Preprint Article Version 1 Preserved in Portico This version is not peer-reviewed

The ATP6V1B2 DDOD/DOORS-Associated p.Arg506* Variant Causes Hyperactivity and Seizures in Mice

Justine Rousseau
,
Samuel Boris Tene Tadoum
,
Marisol Lavertu Jolin
,
Thi Tuyet Mai Nguyen
,
Norbert Fonya Ajeawumg
,
Ann M Flenniken
ORCID logo ,
Laury Nutter
ORCID logo ,
Igor Vukobradovic
,
Elsa Rossignol
* ,
Philippe M Campeau
*
Version 1 : Received: 27 June 2023 / Approved: 28 June 2023 / Online: 28 June 2023 (08:34:11 CEST)
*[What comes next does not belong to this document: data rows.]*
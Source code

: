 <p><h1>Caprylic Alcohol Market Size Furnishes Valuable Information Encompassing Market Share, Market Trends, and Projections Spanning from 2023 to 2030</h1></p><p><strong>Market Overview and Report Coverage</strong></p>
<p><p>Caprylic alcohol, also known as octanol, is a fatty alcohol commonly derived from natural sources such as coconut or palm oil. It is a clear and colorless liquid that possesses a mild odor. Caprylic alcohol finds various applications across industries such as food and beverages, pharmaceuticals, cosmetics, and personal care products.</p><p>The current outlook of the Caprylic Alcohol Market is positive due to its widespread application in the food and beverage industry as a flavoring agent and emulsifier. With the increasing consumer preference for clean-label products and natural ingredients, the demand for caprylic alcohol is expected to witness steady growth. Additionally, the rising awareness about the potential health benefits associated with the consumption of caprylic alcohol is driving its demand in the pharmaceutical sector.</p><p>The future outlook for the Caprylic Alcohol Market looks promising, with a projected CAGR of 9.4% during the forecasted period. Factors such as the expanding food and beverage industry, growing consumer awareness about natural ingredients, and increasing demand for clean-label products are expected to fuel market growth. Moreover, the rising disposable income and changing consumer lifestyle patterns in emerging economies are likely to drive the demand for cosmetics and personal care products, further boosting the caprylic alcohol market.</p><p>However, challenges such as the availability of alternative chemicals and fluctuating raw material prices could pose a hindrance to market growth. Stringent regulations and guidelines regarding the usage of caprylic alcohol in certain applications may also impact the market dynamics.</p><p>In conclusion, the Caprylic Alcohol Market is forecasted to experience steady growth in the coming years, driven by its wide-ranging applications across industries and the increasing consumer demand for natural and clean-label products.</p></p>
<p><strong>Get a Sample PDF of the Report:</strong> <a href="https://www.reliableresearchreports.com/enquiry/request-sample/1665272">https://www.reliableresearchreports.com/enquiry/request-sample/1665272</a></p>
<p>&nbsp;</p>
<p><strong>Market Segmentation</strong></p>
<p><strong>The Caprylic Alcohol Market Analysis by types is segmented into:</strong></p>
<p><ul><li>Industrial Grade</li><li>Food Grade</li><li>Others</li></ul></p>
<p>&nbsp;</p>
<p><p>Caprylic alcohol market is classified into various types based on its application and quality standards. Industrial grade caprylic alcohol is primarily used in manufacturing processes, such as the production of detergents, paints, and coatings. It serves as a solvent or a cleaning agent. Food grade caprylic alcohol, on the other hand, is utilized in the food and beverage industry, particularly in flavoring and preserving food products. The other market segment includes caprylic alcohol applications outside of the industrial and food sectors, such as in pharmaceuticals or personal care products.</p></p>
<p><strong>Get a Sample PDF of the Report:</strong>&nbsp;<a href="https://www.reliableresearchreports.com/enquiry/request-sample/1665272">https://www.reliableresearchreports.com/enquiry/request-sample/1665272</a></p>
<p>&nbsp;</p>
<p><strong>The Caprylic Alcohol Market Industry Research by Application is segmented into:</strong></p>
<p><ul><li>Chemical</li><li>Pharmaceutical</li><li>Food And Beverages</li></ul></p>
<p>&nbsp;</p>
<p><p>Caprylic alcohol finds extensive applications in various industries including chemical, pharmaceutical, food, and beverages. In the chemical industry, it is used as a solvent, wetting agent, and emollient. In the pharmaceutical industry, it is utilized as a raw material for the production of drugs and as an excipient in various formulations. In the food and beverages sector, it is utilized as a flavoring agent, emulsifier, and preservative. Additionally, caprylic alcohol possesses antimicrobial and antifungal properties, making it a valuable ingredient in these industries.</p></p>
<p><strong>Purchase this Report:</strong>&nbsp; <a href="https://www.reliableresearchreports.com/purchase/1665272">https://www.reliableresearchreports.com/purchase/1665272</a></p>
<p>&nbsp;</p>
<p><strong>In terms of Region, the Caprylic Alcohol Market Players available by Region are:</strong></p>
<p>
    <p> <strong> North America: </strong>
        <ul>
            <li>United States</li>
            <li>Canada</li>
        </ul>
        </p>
A peer-reviewed article of this Preprint also exists.

Rousseau, J.; Tene Tadoum, S.B.; Lavertu Jolin, M.; Nguyen, T.T.M.; Ajeawung, N.F.; Flenniken, A.M.; Nutter, L.M.J.; Vukobradovic, I.; Rossignol, E.; Campeau, P.M. The ATP6V1B2 DDOD/DOORS-Associated p.Arg506* Variant Causes Hyperactivity and Seizures in Mice. Genes 2023, 14, 1538. Rousseau, J.; Tene Tadoum, S.B.; Lavertu Jolin, M.; Nguyen, T.T.M.; Ajeawung, N.F.; Flenniken, A.M.; Nutter, L.M.J.; Vukobradovic, I.; Rossignol, E.; Campeau, P.M. The ATP6V1B2 DDOD/DOORS-Associated p.Arg506* Variant Causes Hyperactivity and Seizures in Mice. Genes 2023, 14, 1538.

Abstract

The vacuolar H+-ATPase is a multisubunit enzyme which plays an essential role in the acidification and functions of lysosomes, endosomes, and synaptic vesicles. Many genes encoding subunits of V-ATPases, namely ATP6V0C, ATP6V1A, ATP6V0A1 and ATP6V1B2, have been associated with neurodevelopmental disorders and epilepsy. The autosomal dominant ATP6V1B2 p.Arg506* variant can cause both deafness, congenital, with onychodystrophy, autosomal dominant (DDOD) and deafness, onychodystrophy, osteodystrophy, mental retardation, and seizures syndromes (DOORS). Some but not all individuals with this truncating variant have intellectual disability and/or epilepsy, suggesting incomplete penetrance and/or variable expressivity. To further explore the impact of the p.Arg506* variant in neurodevelopment and epilepsy, we generated Atp6v1b2emR506* mutant mice and performed standardized phenotyping using the International Mouse Phenotyping Consortium (IMPC) pipeline. In addition, we assessed the EEG profile and seizure susceptibility of Atp6v1b2emR506* mice. Behavioral tests revealed that the mice present locomotor hyperactivity and show less anxiety-associated behaviors. Moreover, EEG analyses indicate that Atp6v1b2emR506* mutant mice have interictal epileptic activity and that both heterozygous (like patients) and homozygous mice have reduced seizure thresholds to pentylenetetrazol. Our results confirm that variants in ATP6V1B2 can cause seizures and that the Atp6v1b2emR506* heterozygous mouse model is a valuable tool to further explore the pathophysiology and potential treatments for vacuolar ATPases-associated epilepsy and disorders.

Keywords

Atp6v1b2; R506*; mice; locomotor hyperactivity; diminished anxiety-related behavior; epilepsy

Subject

Biology and Life Sciences, Life Sciences

Copyright: This is an open access article distributed under the Creative Commons Attribution License which permits unrestricted use, distribution, and reproduction in any medium, provided the original work is properly cited.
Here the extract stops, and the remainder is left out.